What you have to do
Pick out each line in these entries that contains the string "Goreng".

Record extracts
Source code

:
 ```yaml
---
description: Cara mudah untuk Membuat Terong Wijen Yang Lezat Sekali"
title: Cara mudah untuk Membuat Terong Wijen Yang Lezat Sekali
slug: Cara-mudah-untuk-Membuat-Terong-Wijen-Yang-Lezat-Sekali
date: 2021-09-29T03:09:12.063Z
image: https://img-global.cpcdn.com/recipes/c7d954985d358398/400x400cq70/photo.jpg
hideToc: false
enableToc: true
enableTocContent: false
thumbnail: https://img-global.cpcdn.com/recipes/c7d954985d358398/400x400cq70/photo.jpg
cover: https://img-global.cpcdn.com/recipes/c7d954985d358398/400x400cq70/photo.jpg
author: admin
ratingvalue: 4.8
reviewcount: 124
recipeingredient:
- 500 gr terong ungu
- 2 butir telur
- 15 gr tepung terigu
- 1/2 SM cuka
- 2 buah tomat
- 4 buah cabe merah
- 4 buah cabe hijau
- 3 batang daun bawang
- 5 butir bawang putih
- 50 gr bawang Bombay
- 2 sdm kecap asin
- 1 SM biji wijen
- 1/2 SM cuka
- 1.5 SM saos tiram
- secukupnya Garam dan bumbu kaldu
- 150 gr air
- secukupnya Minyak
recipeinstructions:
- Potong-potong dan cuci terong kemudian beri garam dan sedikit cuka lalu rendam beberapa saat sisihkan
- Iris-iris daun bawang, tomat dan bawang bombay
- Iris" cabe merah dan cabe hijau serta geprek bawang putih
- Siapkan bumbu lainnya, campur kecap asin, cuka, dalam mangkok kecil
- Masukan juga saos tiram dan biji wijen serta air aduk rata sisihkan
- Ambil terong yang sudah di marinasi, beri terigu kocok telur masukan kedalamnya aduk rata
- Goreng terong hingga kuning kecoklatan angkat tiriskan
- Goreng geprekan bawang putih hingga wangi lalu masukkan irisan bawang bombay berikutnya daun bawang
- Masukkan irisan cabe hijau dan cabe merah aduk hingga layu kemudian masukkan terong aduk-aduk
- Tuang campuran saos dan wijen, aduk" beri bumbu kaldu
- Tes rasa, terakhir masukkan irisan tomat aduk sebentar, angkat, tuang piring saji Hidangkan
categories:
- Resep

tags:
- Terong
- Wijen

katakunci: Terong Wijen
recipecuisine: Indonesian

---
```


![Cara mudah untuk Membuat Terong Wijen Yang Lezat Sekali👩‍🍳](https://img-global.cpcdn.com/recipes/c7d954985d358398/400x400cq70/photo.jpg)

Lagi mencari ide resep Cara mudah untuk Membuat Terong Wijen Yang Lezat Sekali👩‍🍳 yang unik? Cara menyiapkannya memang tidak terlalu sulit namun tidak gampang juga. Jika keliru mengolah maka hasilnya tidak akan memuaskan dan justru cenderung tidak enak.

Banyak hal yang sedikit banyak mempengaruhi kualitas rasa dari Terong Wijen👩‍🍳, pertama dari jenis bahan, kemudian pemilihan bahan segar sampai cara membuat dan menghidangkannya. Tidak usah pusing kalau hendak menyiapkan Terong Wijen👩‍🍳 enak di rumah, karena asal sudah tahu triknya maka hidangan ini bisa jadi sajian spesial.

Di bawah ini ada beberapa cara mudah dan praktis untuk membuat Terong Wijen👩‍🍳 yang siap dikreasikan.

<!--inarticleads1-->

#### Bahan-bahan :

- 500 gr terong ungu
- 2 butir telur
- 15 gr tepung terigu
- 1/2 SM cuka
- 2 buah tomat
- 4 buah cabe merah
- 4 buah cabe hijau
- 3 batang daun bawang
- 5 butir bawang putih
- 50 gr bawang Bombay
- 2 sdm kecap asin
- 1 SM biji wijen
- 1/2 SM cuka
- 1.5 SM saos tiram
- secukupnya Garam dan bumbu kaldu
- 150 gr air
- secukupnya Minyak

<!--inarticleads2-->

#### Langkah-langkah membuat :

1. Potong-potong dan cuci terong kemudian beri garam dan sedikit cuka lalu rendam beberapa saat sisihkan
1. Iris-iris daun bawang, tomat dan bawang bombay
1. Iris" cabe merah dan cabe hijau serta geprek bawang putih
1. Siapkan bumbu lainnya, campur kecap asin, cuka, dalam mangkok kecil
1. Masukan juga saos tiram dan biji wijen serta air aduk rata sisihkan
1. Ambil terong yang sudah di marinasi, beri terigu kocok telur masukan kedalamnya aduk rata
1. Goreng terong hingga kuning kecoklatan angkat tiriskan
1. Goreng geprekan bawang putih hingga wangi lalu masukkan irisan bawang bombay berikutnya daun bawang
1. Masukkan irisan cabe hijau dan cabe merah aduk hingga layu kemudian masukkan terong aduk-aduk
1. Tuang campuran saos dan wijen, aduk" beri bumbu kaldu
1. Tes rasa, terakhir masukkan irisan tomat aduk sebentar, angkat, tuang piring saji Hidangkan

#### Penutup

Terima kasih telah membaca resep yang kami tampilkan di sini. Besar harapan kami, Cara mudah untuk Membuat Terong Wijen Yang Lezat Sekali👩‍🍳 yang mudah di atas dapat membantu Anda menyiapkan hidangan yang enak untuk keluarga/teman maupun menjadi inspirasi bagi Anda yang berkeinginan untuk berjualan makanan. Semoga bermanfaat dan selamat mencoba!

Exercise response
- Goreng terong hingga kuning kecoklatan angkat tiriskan
- Goreng geprekan bawang putih hingga wangi lalu masukkan irisan bawang bombay berikutnya daun bawang
1. Goreng terong hingga kuning kecoklatan angkat tiriskan
1. Goreng geprekan bawang putih hingga wangi lalu masukkan irisan bawang bombay berikutnya daun bawang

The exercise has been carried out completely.